Jak Grupa Volkswagena chce pogodzić obie, tak blisko spokrewnione marki? - Seat, od wielu lat na rynku, ma grupę wiernych klientów, ale także nowych szukających wewnątrz grupy Volkswagena odpowiedzi na więcej frajdy i radości w codziennym użytkowaniu samochodu. To także świetna opcja dla flot, gdzie liczą się bardzo koszty utrzymania auta. Cupra z kolei przyciąga drapieżnym i progresywnym designem i pozwala zaspokoić potrzebę wyróżnienia się na mocno nasyconym rynku moto - dodaje szefowa Cupry i Seata w Polsce.
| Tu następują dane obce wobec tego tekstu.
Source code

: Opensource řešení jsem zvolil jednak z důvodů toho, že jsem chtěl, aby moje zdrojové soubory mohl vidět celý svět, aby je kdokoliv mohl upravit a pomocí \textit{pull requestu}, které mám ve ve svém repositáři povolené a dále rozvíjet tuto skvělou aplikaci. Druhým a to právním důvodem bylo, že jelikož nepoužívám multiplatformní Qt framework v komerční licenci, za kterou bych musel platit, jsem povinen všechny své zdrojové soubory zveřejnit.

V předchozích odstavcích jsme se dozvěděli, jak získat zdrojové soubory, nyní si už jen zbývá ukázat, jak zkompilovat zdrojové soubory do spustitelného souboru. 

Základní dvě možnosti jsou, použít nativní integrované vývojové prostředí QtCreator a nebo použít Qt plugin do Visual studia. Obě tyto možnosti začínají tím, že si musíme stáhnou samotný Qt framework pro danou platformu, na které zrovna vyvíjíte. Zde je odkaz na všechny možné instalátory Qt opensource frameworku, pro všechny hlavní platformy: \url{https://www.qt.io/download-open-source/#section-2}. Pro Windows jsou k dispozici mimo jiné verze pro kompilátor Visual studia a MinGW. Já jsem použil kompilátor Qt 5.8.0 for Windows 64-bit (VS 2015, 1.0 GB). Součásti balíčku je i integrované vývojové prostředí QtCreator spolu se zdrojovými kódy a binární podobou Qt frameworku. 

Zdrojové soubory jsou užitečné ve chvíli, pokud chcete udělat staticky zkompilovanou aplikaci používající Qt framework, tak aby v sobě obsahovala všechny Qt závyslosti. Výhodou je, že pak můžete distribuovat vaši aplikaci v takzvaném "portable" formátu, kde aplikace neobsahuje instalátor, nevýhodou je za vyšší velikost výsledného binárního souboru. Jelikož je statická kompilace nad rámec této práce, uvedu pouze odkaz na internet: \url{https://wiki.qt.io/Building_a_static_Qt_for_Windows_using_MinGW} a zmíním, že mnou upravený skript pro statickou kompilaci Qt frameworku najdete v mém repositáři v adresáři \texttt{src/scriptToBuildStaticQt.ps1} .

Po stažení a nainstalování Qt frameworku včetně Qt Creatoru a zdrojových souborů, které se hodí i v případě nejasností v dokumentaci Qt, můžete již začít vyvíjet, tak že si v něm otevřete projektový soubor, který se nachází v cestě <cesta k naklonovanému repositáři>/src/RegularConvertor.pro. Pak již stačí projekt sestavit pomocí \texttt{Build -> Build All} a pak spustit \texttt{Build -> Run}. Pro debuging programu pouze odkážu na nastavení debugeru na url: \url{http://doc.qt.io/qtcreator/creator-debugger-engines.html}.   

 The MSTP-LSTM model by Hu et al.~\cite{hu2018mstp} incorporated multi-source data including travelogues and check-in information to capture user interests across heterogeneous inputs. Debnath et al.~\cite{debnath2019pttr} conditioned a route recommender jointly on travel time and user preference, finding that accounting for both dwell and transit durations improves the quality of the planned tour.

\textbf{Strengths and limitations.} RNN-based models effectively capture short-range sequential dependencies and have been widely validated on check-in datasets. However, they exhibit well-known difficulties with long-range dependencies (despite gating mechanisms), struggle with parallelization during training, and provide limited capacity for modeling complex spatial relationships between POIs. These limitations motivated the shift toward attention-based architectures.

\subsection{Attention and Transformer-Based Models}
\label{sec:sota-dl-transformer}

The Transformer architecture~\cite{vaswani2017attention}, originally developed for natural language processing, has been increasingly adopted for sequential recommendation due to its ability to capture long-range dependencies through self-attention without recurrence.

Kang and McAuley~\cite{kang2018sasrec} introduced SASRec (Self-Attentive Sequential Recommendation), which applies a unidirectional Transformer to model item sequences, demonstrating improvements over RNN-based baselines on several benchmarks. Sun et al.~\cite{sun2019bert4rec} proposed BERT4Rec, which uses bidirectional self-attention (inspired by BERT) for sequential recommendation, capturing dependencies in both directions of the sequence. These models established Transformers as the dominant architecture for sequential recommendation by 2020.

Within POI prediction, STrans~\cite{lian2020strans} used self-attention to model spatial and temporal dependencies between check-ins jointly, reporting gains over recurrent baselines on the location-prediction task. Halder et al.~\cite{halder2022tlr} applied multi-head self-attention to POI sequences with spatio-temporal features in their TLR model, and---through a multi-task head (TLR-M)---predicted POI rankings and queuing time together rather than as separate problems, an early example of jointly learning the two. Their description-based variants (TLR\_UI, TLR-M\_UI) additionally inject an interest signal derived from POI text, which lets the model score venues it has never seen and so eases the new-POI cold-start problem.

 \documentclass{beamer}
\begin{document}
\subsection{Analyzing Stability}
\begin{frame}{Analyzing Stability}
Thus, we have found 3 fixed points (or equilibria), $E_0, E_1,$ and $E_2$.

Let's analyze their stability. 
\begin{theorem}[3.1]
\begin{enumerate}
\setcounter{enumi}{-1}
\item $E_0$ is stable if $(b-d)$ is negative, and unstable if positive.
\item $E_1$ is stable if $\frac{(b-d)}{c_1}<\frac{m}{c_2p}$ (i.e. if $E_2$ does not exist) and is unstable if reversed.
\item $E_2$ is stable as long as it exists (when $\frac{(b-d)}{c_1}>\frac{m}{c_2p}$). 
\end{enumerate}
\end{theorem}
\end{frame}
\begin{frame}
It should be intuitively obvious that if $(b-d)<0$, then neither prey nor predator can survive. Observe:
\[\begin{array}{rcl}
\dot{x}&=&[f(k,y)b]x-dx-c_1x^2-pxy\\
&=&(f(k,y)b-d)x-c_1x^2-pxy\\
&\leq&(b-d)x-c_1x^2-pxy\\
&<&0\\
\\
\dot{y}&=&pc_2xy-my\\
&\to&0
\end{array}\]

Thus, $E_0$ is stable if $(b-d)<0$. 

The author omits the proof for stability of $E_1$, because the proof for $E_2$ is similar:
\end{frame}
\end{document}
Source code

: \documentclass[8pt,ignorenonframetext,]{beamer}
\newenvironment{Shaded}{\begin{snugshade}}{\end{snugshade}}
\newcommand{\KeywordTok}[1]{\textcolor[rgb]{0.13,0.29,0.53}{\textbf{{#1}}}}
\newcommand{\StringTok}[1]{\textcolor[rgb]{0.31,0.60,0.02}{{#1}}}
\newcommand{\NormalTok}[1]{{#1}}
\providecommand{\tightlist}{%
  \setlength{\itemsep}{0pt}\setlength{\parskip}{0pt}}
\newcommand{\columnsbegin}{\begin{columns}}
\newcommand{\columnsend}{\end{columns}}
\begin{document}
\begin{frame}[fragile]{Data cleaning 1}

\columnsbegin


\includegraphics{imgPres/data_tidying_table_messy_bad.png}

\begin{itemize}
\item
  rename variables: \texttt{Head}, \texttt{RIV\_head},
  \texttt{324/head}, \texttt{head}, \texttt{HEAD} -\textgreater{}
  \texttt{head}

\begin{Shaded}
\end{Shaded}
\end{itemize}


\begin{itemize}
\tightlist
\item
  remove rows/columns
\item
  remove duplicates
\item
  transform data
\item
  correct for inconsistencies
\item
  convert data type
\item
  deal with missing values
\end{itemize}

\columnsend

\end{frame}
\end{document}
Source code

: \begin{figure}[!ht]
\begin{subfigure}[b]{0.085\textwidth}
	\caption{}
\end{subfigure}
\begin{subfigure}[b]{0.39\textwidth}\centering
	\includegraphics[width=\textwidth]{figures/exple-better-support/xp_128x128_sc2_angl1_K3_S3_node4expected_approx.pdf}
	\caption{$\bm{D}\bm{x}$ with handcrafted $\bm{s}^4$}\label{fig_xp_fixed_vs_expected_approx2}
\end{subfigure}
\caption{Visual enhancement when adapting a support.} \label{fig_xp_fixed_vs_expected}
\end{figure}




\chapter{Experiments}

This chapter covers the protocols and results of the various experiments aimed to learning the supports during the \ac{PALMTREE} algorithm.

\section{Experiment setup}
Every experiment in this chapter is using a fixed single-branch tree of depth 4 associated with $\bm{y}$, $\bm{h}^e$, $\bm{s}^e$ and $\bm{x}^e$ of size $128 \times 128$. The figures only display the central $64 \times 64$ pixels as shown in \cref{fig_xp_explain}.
W przypadku Seata dodatkowo ma pojawić się więcej rozwiań wpisanych pod hasłem "nowej mobilności", czyli na przykład hulajnogi elektryczne czy miejskie skutery na prąd pod marką Seat Mó. Do tego modele subskrypcyjne i oferty abonamentowe, "których potrzebuje generacja Z". Cupra z kolei ma pójść jeszcze odważniej w nowe, projektowane od podstaw samochody.
Porządki w Grupie Volkswagena
Rozterki dotyczące Seata i Cupry to nie jedyne "rodzinne problemy" w Grupie Volkswagena. Od lat mówi się o wewnętrznej rywalizacji dwóch innych marek, czyli Skody i Volkswagena. Odkąd czeska marka Skoda w 1991 r. weszła do koncernu Volkswagena, stała się dla niego poważnym konkurentem i wyprzedziła w rankingach sprzedaży.
- Cupra to bardzo ciekawy przykład nowej marki, którą udało nam się właściwie spozycjonować. Dotychczas była bardzo wyraźna różnica między markami wolumenowymi, takimi jak: Skoda, Volkswagen i Seat, a Audi, czyli marką premium. Cupra wypełnia tę lukę i widzę dla niej bardzo dobrą przyszłość - mówił money.pl kilka miesięcy temu Pavel Šolc, prezes Volkswagen Group Polska.
Zapytany o tę rywalizację Skody i Volkswagena, odpowiedział, że "to wszystko się zmieni. Kropka".
- Nie chodzi o to, żeby Skoda zaczęła być gorsza albo gorzej pozycjonowana. Szukamy obecnie takiego rozwiązania, aby obie marki były dostępne finansowo dla szerokiego grona klientów. Ale równocześnie, by były między nimi wyraźne różnice. Nie dążymy do tego, by Skoda poszła "w dół". Tego na pewno nie chcemy - podkreślił.